La Cour IDH a jugé que la jouissance et l’exercice de plusieurs droits humains sont profondément liés à la protection de l’environnement. La Cour IDH a reconnu que le droit à un environnement sain contribue à la jouissance d’autres droits fondamentaux et l’a défini comme un droit humain autonome. La Cour a souligné que le droit à un environnement sain est reconnu expressément dans l’article 11 du Protocole de San Salvador et qu’il faudrait envisager de l’inscrire parmi les droits économiques, sociaux et culturels protégés par l'article 26 de la Convention américaine. La violation de ce droit autonome à un environnement sain peut avoir une incidence sur d’autres droits humains, notamment le droit à la vie et à l’intégrité de la personne, ainsi que sur une série d’autres droits, dont le droit à la santé, à l’eau et au logement, et sur des droits procéduraux, tels que le droit à l’information, à l’expression, à l’association et à la participation.
La Cour IDH a aussi expressément mentionné dans l’avis les changements climatiques, affirmant que le droit à un environnement sain est un droit à la fois individuel et collectif qui concerne les générations présentes et futures.
En particulier, la Cour IDH a fait référence aux obligations extraterritoriales, soulignant que les obligations des États en matière de droits humains s’étendent à toutes les personnes, même celles qui se trouvent en-dehors des frontières d’un État.

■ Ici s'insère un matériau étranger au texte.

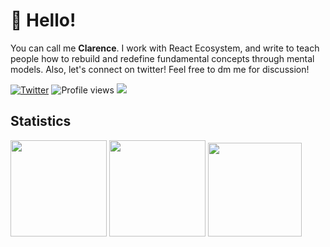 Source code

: # 👋 Hello!

You can call me **Clarence**. I work with React Ecosystem, and write to teach people how to rebuild and redefine fundamental concepts through mental models. Also, let's connect on twitter! Feel free to dm me for discussion!

[![Twitter](https://img.shields.io/twitter/url/https/twitter.com/th_clarence.svg?style=social&label=Follow%20%40th_clarence)](https://twitter.com/daffaazharr)
![Profile views](https://komarev.com/ghpvc/?username=daffaazhar&color=gray)
![](https://hit.yhype.me/github/profile?user_id=55318172)


## Statistics

<div>
  <img height="154" src="https://github-readme-stats.vercel.app/api?username=daffaazhar&show_icons=true&theme=react&count_private=true&hide=contribs" />
  <img height="154" src="https://github-readme-stats.vercel.app/api/top-langs/?username=daffaazhar&layout=compact&theme=react&hide=php&langs_count=6" />
  <img height="150" src="https://github-readme-stats.vercel.app/api/wakatime?username=daffaazhar&layout=compact&theme=react&langs_count=6" />
</div>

Conformément à l’article 1(1) de la Convention américaine, les États sont tenus de respecter les droits et libertés reconnus dans la Convention et d’en garantir l’exercice à toute personne relevant de leur compétence. La Cour a précisé que le terme « compétence » dans la Convention américaine dépasse les limites du territoire d’un État. L’Avis consultatif stipule qu’une personne peut porter plainte si elle se trouve à l’intérieur du territoire de l’État ou en dehors de ses frontières, mais sous l’autorité ou le contrôle effectif de l’État, si les actions de l’État ont entraîné des dommages environnementaux et que ces dommages ont donné lieu à une violation d’un droit humain fondamental. La Cour IDH a de plus précisé que les États doivent coopérer de bonne foi avec d’autres États, ce qui suppose de notifier, consulter et négocier avec les autres États lorsque l’État sait qu’une action prévue sur son territoire ou sous son contrôle ou son autorité peut entraîner d’importants dommages environnementaux transfrontaliers.
La Cour IDH a également affirmé que les obligations des États comprennent l’obligation de prendre des mesures visant à prévenir les dommages environnementaux significatifs, à l'intérieur et à l’extérieur de leurs territoires, « significatifs » se disant de tout dommage pouvant entraîner une violation du droit à la vie et à l’intégrité de la personne. En guise de mesures préventives, les États devraient réglementer, superviser et surveiller les activités pouvant causer des dommages environnementaux, mener des études d’impact environnemental lorsque des dommages risquent d’être causés, établir des plans d’urgence et atténuer les dommages, s’ils se sont produits malgré les mesures préventives prises par l’État.
Les États sont également tenus d’agir conformément au principe de précaution visant à protéger le droit à la vie et à l’intégrité de la personne en cas d’éventuels dommages graves et irréversibles à l‘environnement, même en l’absence de certitude scientifique.
Par ailleurs, les États ont des obligations procédurales, qui consistent notamment à garantir l’accès à l’information concernant d’éventuels dommages environnementaux, le droit du public à participer aux processus décisionnels concernant les impacts environnementaux et le droit d’accès à la justice afin d’assurer le respect des obligations des États concernant l’environnement.
Bien que ces obligations aient été interprétées comme s’appliquant au droit à la vie et à l’intégrité de la personne, la Cour IDH a déclaré qu’elles pouvaient tout de même s’appliquer au large éventail de droits qui sont particulièrement vulnérables dans les cas de dommages environnementaux.